KOMİSYON KONUŞMASI

ABDULLAH KOÇ (Ağrı) - Teşekkür ediyorum Sayın Başkan.

Şimdi, bu kanun teklifinin geneli üzerinde sabah seansında, sabahki oturumda düşüncelerimizi dile getirdik fakat hemen ardından, kanunu teklif eden arkadaşlar, özellikle bu kanun yapma sürecine ilişkin birtakım açıklamalarda bulundular. Doğrudur, birçok meslek grubuyla, birçok yapıyla bu kısmen tartışıldı. Kanun yapma süreciyle ilgili iyi niyetle belki yola çıkıldı ancak şunu hemen ben söylemek isterim ki: Bu paylaşım, kamuoyuyla paylaşmak, bilim kuruluyla paylaşmak sadece bildirmekle mümkün değil, gelen öneriler ne derecede bu kanun teklifinde yer aldı, ona bakmak gerekiyor. Birinci sorum bu.

İkincisi: Yargılamanın sonlandırılması ve özellikle, hızlandırılması ne derecede adaleti sağlayacak? Bu da ayrı bir sorun.

Bu 1'inci maddeyle bağlantılı olmamakla birlikte, bu anlamda bir bakış açısını geliştirdiğimiz zaman şöyle bir şey çıkıyor ortaya: Türkiye, gerçek anlamda, adalet arayan bir aşamada yani siz hangi ferdi çevirirseniz çevirin, hangi kesimde olursa olsun, iktidar çevresinde olsun, muhalefet çevresinde olsun, sokakta olsun ya da toplumun hangi kesiminde olursa olsun, siz herhangi birini çevirdiğiniz zaman, adalete ilişkin olan şikâyetini, adalete ilişkin olan serzenişini muhakkak ki dile getirecektir. Burada sorun sadece -bize göre sadece- kısmen bir kanuni düzenlemeyle giderilebilecek bir husus değildir.

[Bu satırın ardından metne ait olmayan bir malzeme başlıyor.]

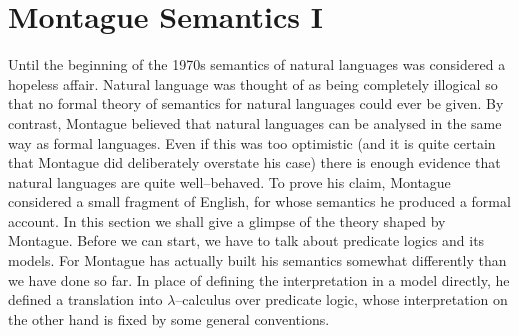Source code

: \section{Montague Semantics I}
\label{kap3-6}
%
%
%
Until the beginning of the 1970s semantics of natural languages was
considered a hopeless affair. Natural language was thought of as 
being completely illogical so that no formal theory 
of semantics for natural languages could ever be given. By contrast, 
Montague 
believed that natural languages can be analysed in the same way as formal 
languages.  Even if this was too optimistic (and it is quite certain that
Montague did deliberately overstate his case) there is enough
evidence that natural languages are quite well--behaved. To prove
his claim, Montague considered a small fragment of English, for
whose semantics he produced a formal account. In this section we 
shall give a glimpse of the theory shaped by Montague. Before
we can start, we have to talk about predicate logics and its
models. For Montague has actually built his semantics somewhat
differently than we have done so far. In place of defining the
interpretation in a model directly, he defined a translation
into $\lambda$--calculus over predicate logic, whose interpretation
on the other hand is fixed by some general conventions.


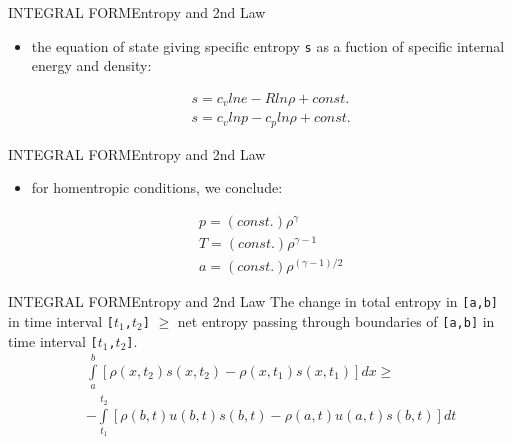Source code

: \documentclass{beamer}
\begin{document}
\begin{frame}{INTEGRAL FORM}{Entropy and 2nd Law}
   \begin{itemize}
   \item the equation of state giving specific entropy \texttt{s} as a fuction of specific internal energy and density:
  \end{itemize}
  \begin{eqnarray}\nonumber
    && s=c_vlne-Rln\rho+const. \\
    && s=c_vlnp-c_pln\rho+const.
  \end{eqnarray}
\end{frame}

\begin{frame}{INTEGRAL FORM}{Entropy and 2nd Law}
   \begin{itemize}
   \item for homentropic conditions, we conclude:
  \end{itemize}
  \begin{eqnarray}\nonumber
    && p=(const.)\rho^\gamma \nonumber \\
    && T=(const.)\rho^{\gamma-1} \nonumber  \\
    && a=(const.)\rho^{(\gamma-1)/2} \nonumber 
  \end{eqnarray}
\end{frame}

\begin{frame}{INTEGRAL FORM}{Entropy and 2nd Law}
  The change in total entropy in \texttt{[a,b]} in time interval \texttt{[$t_1$,$t_2$]} $\geq$ net entropy passing through boundaries of \texttt{[a,b]} in time interval \texttt{[$t_1$,$t_2$]}.
  \begin{eqnarray}\nonumber
    && \int\limits_a^b[\rho(x,t_2)s(x,t_2)-\rho(x,t_1)s(x,t_1)]dx \geq \nonumber \\
    && -\int\limits_{t_1}^{t_2}[\rho(b,t)u(b,t)s(b,t)-\rho(a,t)u(a,t)s(b,t)]dt
  \end{eqnarray}
\end{frame}
\end{document}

Şimdi, her şeyden önce, Türkiye'de ikili bir hukuk sistemi şu anda uygulanıyor. İkili hukuk sistemi nedir? Bir defa, muhalefete karşı, gazetecilere karşı -biraz evvel arkadaşlar dile getirdi- mevcut olan iktidara karşı eleştiri, yenilik getirmek isteyen herkese karşı çok ciddi şekilde sert ve hukuki olmayan tedbirlerle karşı karşıya kalındığını biz görüyoruz. Şimdi, eğer bir ülkede ceza yargılaması yanlıysa, ırkçı bir tavır sergiliyorsa ve bundan dolayı binlerce düşünür cezaevindeyse bu ülkede hukuk yargılamasında, bu ülkede yargılamanın, yargının diğer kolunda adaletli bir tasarruf bekleyemeyiz. Bir bütün olarak ele almamız gerekiyor yani bu bir bütündür. Çünkü siz -tabiri caizse, meclisten dışarı olsun- sopayı birisine gösterirseniz yanındaki kişiyi o tavrınızla sindirmiş olursunuz. Şimdi, ceza yargılamasında eğer hâkim, önüne gelen bir dosyada yukarıdan ya da siyasi erki elinde bulunduran, kamu gücünü elinde bulunduran bir kesim tarafından yönlendiriliyorsa ve kendisine mevzi gösteriliyorsa, verilecek olan karar âdeta kendisine bildiriliyorsa ve bu çerçevede, bu meyanda bir gelişme oluyorsa ve bu meyanda bir adalet tasarrufu oluyorsa siz, bir hukuk mahkemesinde, normal kişiler arasındaki bir uyuşmazlığın çözüldüğü bir alanda, bir meydanda adalet bekleyemezsiniz. Adaletin tecelli etmesi de imkânsız hâle gelir.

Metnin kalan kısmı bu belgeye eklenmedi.